A different thing in a real OS.

Through the weekend I believed that I had managed to screw up my OpenSolaris installation. So serious was my suspicion I was planning to erase the disk and reinstall the entire system. The sound system that I’d manage to get working wasn’t, the ZFS snapshot system kept failing into maintenance mode and the NetBeans IDE that I installed disappeared. Perhaps living in a windows world tainted me but in my ignorance, I recognized my lack of understanding and started Googling.

Sometimes panic can instill reason, and so with some illustrations and illumination from the OpenSolaris.org site, I discovered that the issue was the multiple packages that I had been downloading. The ZFS file system had been doing boot snapshots and I was rebooting into one of many boot ‘pools’ that were ‘confusing’ the system, when I was shown the tool for selecting the correct boot environment, and deleting the others, everything became stable. The sound works, the tools were there and it all works.

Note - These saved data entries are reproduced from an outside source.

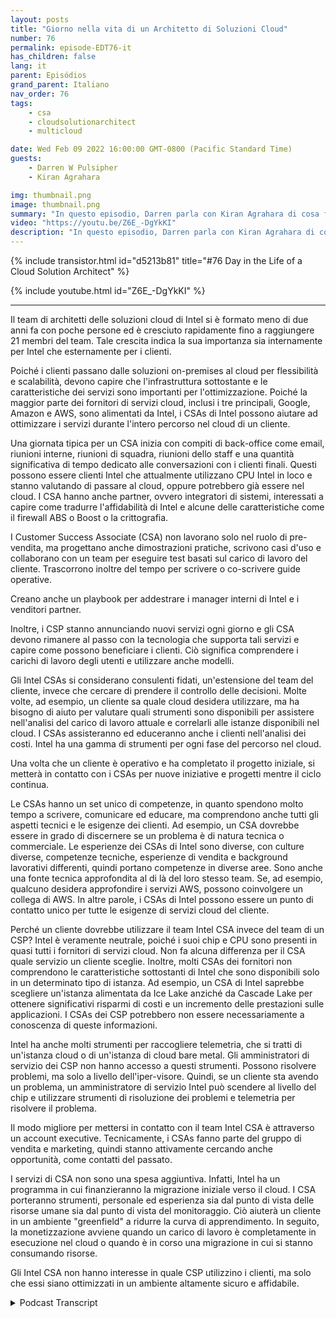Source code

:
 ```yaml
---
layout: posts
title: "Giorno nella vita di un Architetto di Soluzioni Cloud"
number: 76
permalink: episode-EDT76-it
has_children: false
lang: it
parent: Episódios
grand_parent: Italiano
nav_order: 76
tags:
    - csa
    - cloudsolutionarchitect
    - multicloud

date: Wed Feb 09 2022 16:00:00 GMT-0800 (Pacific Standard Time)
guests:
    - Darren W Pulsipher
    - Kiran Agrahara

img: thumbnail.png
image: thumbnail.png
summary: "In questo episodio, Darren parla con Kiran Agrahara di cosa fanno gli architetti delle soluzioni cloud di Intel (CSA) in una giornata per beneficiare non solo i fornitori di servizi cloud (CSP), ma anche gli utenti finali."
video: "https://youtu.be/Z6E_-DgYkKI"
description: "In questo episodio, Darren parla con Kiran Agrahara di cosa fanno gli architetti delle soluzioni cloud di Intel (CSA) in una giornata per beneficiare non solo i fornitori di servizi cloud (CSP), ma anche gli utenti finali."
---
```


<div>
{% include transistor.html id="d5213b81" title="#76 Day in the Life of a Cloud Solution Architect" %}

{% include youtube.html id="Z6E_-DgYkKI" %}
</div>

---

Il team di architetti delle soluzioni cloud di Intel si è formato meno di due anni fa con poche persone ed è cresciuto rapidamente fino a raggiungere 21 membri del team. Tale crescita indica la sua importanza sia internamente per Intel che esternamente per i clienti.

Poiché i clienti passano dalle soluzioni on-premises al cloud per flessibilità e scalabilità, devono capire che l'infrastruttura sottostante e le caratteristiche dei servizi sono importanti per l'ottimizzazione. Poiché la maggior parte dei fornitori di servizi cloud, inclusi i tre principali, Google, Amazon e AWS, sono alimentati da Intel, i CSAs di Intel possono aiutare ad ottimizzare i servizi durante l'intero percorso nel cloud di un cliente.

Una giornata tipica per un CSA inizia con compiti di back-office come email, riunioni interne, riunioni di squadra, riunioni dello staff e una quantità significativa di tempo dedicato alle conversazioni con i clienti finali. Questi possono essere clienti Intel che attualmente utilizzano CPU Intel in loco e stanno valutando di passare al cloud, oppure potrebbero già essere nel cloud. I CSA hanno anche partner, ovvero integratori di sistemi, interessati a capire come tradurre l'affidabilità di Intel e alcune delle caratteristiche come il firewall ABS o Boost o la crittografia.

I Customer Success Associate (CSA) non lavorano solo nel ruolo di pre-vendita, ma progettano anche dimostrazioni pratiche, scrivono casi d'uso e collaborano con un team per eseguire test basati sul carico di lavoro del cliente. Trascorrono inoltre del tempo per scrivere o co-scrivere guide operative.

Creano anche un playbook per addestrare i manager interni di Intel e i venditori partner.

Inoltre, i CSP stanno annunciando nuovi servizi ogni giorno e gli CSA devono rimanere al passo con la tecnologia che supporta tali servizi e capire come possono beneficiare i clienti. Ciò significa comprendere i carichi di lavoro degli utenti e utilizzare anche modelli.

Gli Intel CSAs si considerano consulenti fidati, un'estensione del team del cliente, invece che cercare di prendere il controllo delle decisioni. Molte volte, ad esempio, un cliente sa quale cloud desidera utilizzare, ma ha bisogno di aiuto per valutare quali strumenti sono disponibili per assistere nell'analisi del carico di lavoro attuale e correlarli alle istanze disponibili nel cloud. I CSAs assisteranno ed educeranno anche i clienti nell'analisi dei costi. Intel ha una gamma di strumenti per ogni fase del percorso nel cloud.

Una volta che un cliente è operativo e ha completato il progetto iniziale, si metterà in contatto con i CSAs per nuove iniziative e progetti mentre il ciclo continua.

Le CSAs hanno un set unico di competenze, in quanto spendono molto tempo a scrivere, comunicare ed educare, ma comprendono anche tutti gli aspetti tecnici e le esigenze dei clienti. Ad esempio, un CSA dovrebbe essere in grado di discernere se un problema è di natura tecnica o commerciale. Le esperienze dei CSAs di Intel sono diverse, con culture diverse, competenze tecniche, esperienze di vendita e background lavorativi differenti, quindi portano competenze in diverse aree. Sono anche una fonte tecnica approfondita al di là del loro stesso team. Se, ad esempio, qualcuno desidera approfondire i servizi AWS, possono coinvolgere un collega di AWS. In altre parole, i CSAs di Intel possono essere un punto di contatto unico per tutte le esigenze di servizi cloud del cliente.

Perché un cliente dovrebbe utilizzare il team Intel CSA invece del team di un CSP? Intel è veramente neutrale, poiché i suoi chip e CPU sono presenti in quasi tutti i fornitori di servizi cloud. Non fa alcuna differenza per il CSA quale servizio un cliente sceglie. Inoltre, molti CSAs dei fornitori non comprendono le caratteristiche sottostanti di Intel che sono disponibili solo in un determinato tipo di istanza. Ad esempio, un CSA di Intel saprebbe scegliere un'istanza alimentata da Ice Lake anziché da Cascade Lake per ottenere significativi risparmi di costi e un incremento delle prestazioni sulle applicazioni. I CSAs dei CSP potrebbero non essere necessariamente a conoscenza di queste informazioni.

Intel ha anche molti strumenti per raccogliere telemetria, che si tratti di un'istanza cloud o di un'istanza di cloud bare metal. Gli amministratori di servizio dei CSP non hanno accesso a questi strumenti. Possono risolvere problemi, ma solo a livello dell'iper-visore. Quindi, se un cliente sta avendo un problema, un amministratore di servizio Intel può scendere al livello del chip e utilizzare strumenti di risoluzione dei problemi e telemetria per risolvere il problema.

Il modo migliore per mettersi in contatto con il team Intel CSA è attraverso un account executive. Tecnicamente, i CSAs fanno parte del gruppo di vendita e marketing, quindi stanno attivamente cercando anche opportunità, come contatti del passato.

I servizi di CSA non sono una spesa aggiuntiva. Infatti, Intel ha un programma in cui finanzieranno la migrazione iniziale verso il cloud. I CSA porteranno strumenti, personale ed esperienza sia dal punto di vista delle risorse umane sia dal punto di vista del monitoraggio. Ciò aiuterà un cliente in un ambiente "greenfield" a ridurre la curva di apprendimento. In seguito, la monetizzazione avviene quando un carico di lavoro è completamente in esecuzione nel cloud o quando è in corso una migrazione in cui si stanno consumando risorse.

Gli Intel CSA non hanno interesse in quale CSP utilizzino i clienti, ma solo che essi siano ottimizzati in un ambiente altamente sicuro e affidabile.



<details>
<summary> Podcast Transcript </summary>

<p></p>

</details>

One note, the ZFS file system in OpenSolaris will surprise you, it takes a ‘snapshot’ of the ‘partitions’ you choose, and performs a type of backup journal of all the files there. Given that, the file manager, using a slide bar, allows you to ‘time slide’ the directory through the entire snapshot history to display the changes that have happened. Very interesting, but it takes a bit of getting used to. I have ‘time machine‘ on my Mac, though I have not used it, so I suspect this behaves in a similar fashion.

There was one issue, of course created by myself, in and effort to get video on the system I purchased a Logitech 3500 video class webcam with built-in Mike. And while the Ekiga VoIP and video conferencing application could detect and use the video from the camera, the built-in mike would kill the sound system. So I’m operating without the camera, hoping for a bugfix.

The conclusion, more or less, is that the fixes I perform, did not require a drastic rebuild and the loss of my work. Only some understanding, and some learning on my part. Learning about how a real OS operates, and protects itself. Something toy OS’s from the past have made us all believe don’t exist.

Time to learn that something old, is new again.